KARACHI, Pakistan (AP) — The body of a slain Pakistani journalist was found dumped in a canal just hours after he went missing while on his way to work, police said Monday. His family said he was brutally killed but that they have no idea who was behind the slaying.
The 56-year-old Aziz Memon had worked as a reporter and cameraman for a local TV station in southwestern Sindh province. He went missing while going to work on Sunday.
Police chief Mohammad Farooq said the body was found in a canal in Mehrabpur village and that an investigation was under way. No one immediately claimed responsibility for the abduction and killing of Memon.
His brother, Abdul Hafeez, said Memon had received threats last year after reporting that a politician from the area had paid bribe money to locals to attend an opposition rally.
Later Monday, angered over Memon’s killing, journalists from various newspapers and TV stations held a peaceful protest in the southern city of Hyderabad, condemning the killing and demanding the arrest of those behind it.

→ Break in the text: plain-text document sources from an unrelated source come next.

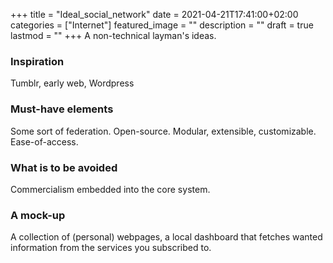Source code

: +++
title =  "Ideal_social_network"
date = 2021-04-21T17:41:00+02:00
categories = ["Internet"]
featured_image = ""
description = ""
draft = true
lastmod = ""
+++
A non-technical layman's ideas.
<!--more-->

### Inspiration
Tumblr, early web, Wordpress

### Must-have elements
Some sort of federation.
Open-source.
Modular, extensible, customizable.
Ease-of-access.

### What is to be avoided
Commercialism embedded into the core system.

### A mock-up
A collection of (personal) webpages, a local dashboard that fetches wanted information from the services you subscribed to.

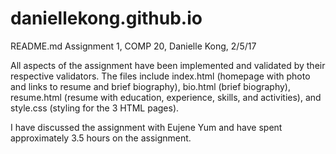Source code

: # daniellekong.github.io

README.md
Assignment 1, COMP 20, Danielle Kong, 2/5/17

All aspects of the assignment have been implemented and validated by their respective validators. The files include index.html (homepage with photo and links to resume and brief biography), bio.html (brief biography), resume.html (resume with education, experience, skills, and activities), and style.css (styling for the 3 HTML pages).

I have discussed the assignment with Eujene Yum and have spent approximately 3.5 hours on the assignment.

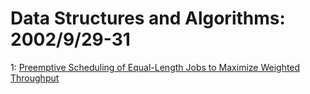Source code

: # Data Structures and Algorithms: 2002/9/29-31  
1: [Preemptive Scheduling of Equal-Length Jobs to Maximize Weighted  Throughput](https://doi.org/10.48550/arXiv.cs/0209033)  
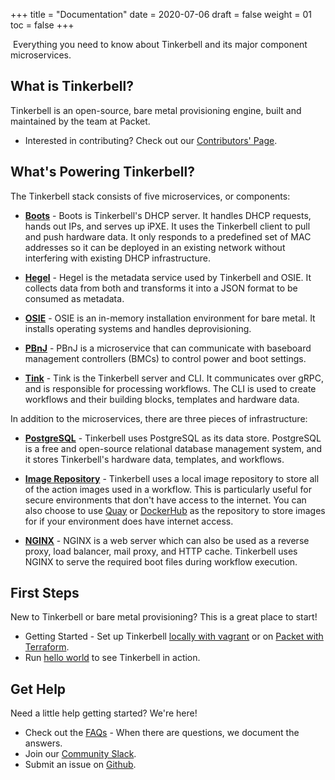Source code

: +++
title = "Documentation"
date = 2020-07-06
draft = false
weight = 01
toc = false
+++

​
Everything you need to know about Tinkerbell and its major component microservices.

## What is Tinkerbell?

Tinkerbell is an open-source, bare metal provisioning engine, built and maintained by the team at Packet.

- Interested in contributing? Check out our [Contributors' Page](/contributors).

## What's Powering Tinkerbell?

The Tinkerbell stack consists of five microservices, or components:

- [**Boots**](https://github.com/tinkerbell/boots) - Boots is Tinkerbell's DHCP server. It handles DHCP requests, hands out IPs, and serves up iPXE. It uses the Tinkerbell client to pull and push hardware data. It only responds to a predefined set of MAC addresses so it can be deployed in an existing network without interfering with existing DHCP infrastructure.

- [**Hegel**](https://github.com/tinkerbell/hegel) - Hegel is the metadata service used by Tinkerbell and OSIE. It collects data from both and transforms it into a JSON format to be consumed as metadata.

- [**OSIE**](https://github.com/tinkerbell/osie) - OSIE is an in-memory installation environment for bare metal. It installs operating systems and handles deprovisioning.

- [**PBnJ**](https://github.com/tinkerbell/pbnj) - PBnJ is a microservice that can communicate with baseboard management controllers (BMCs) to control power and boot settings.

- [**Tink**](https://github.com/tinkerbell/tink) - Tink is the Tinkerbell server and CLI. It communicates over gRPC, and is responsible for processing workflows. The CLI is used to create workflows and their building blocks, templates and hardware data.

In addition to the microservices, there are three pieces of infrastructure:

- [**PostgreSQL**](https://www.postgresql.org/) - Tinkerbell uses PostgreSQL as its data store. PostgreSQL is a free and open-source relational database management system, and it stores Tinkerbell's hardware data, templates, and workflows.

- [**Image Repository**](https://hub.docker.com/_/registry) - Tinkerbell uses a local image repository to store all of the action images used in a workflow. This is particularly useful for secure environments that don't have access to the internet. You can also choose to use [Quay](https://quay.io/) or [DockerHub](https://hub.docker.com/) as the repository to store images for if your environment does have internet access.

- [**NGINX**](https://www.nginx.com/) - NGINX is a web server which can also be used as a reverse proxy, load balancer, mail proxy, and HTTP cache. Tinkerbell uses NGINX to serve the required boot files during workflow execution.

## First Steps

New to Tinkerbell or bare metal provisioning? This is a great place to start!

- Getting Started - Set up Tinkerbell [locally with vagrant](/setup/local-with-vagrant/) or on [Packet with Terraform](/setup/packet-with-terraform/).
- Run [hello world](/examples/hello-world/) to see Tinkerbell in action.​

## Get Help

Need a little help getting started? We're here!

- Check out the [FAQs](/faq) - When there are questions, we document the answers.
- Join our [Community Slack](/community-slack).
- Submit an issue on [Github](https://github.com/tinkerbell/).
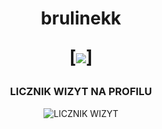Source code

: <h1 align="center">brulinekk
<p align="center">
  [<img src="https://readme-typing-svg.herokuapp.com/?center=true&vCenter=true&color=0a6b91&height=18&width=270&lines=+discord.gg/fivepvppl" />]
</p>
</h1>

<h3 align="center">LICZNIK WIZYT NA PROFILU</h3>
<p align="center">
    <img src="https://profile-counter.glitch.me/brulinekk/count.svg" alt="LICZNIK WIZYT" />
</p>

Memon’s killing also drew condemnation by rights activists on social media. An old posting of Memon also surfaced in which he says he received threats after covering a rally of Bilawal Bhutto Zardari, who heads the opposition Pakistan People’s Party. A statement from Zardari also condemned the killing, demanding Memon’s killers be arrested as soon as possible.
The International Federation of Journalists and its affiliate, the Pakistan Federal Union of Journalists, have asked the government to investigate.
Anthony Bellanger, IFJ’s general secretary, said the organization “mourns the shocking death of journalist Aziz Memon” and criticized the police for not following through on the threats he had reported.
Pakistan is considered a dangerous place for journalists and those involved in attacks on journalists are rarely punished. The country has also witnessed an intensified crackdown on human rights defenders, activists, journalists and members of civil society over the past years.
Journalists, who have taken on military dictators and been beaten and jailed in the pursuit of a free press, say they now face a form of censorship that is more subtle but no less chilling, spearheaded by the security services, to quash critical coverage.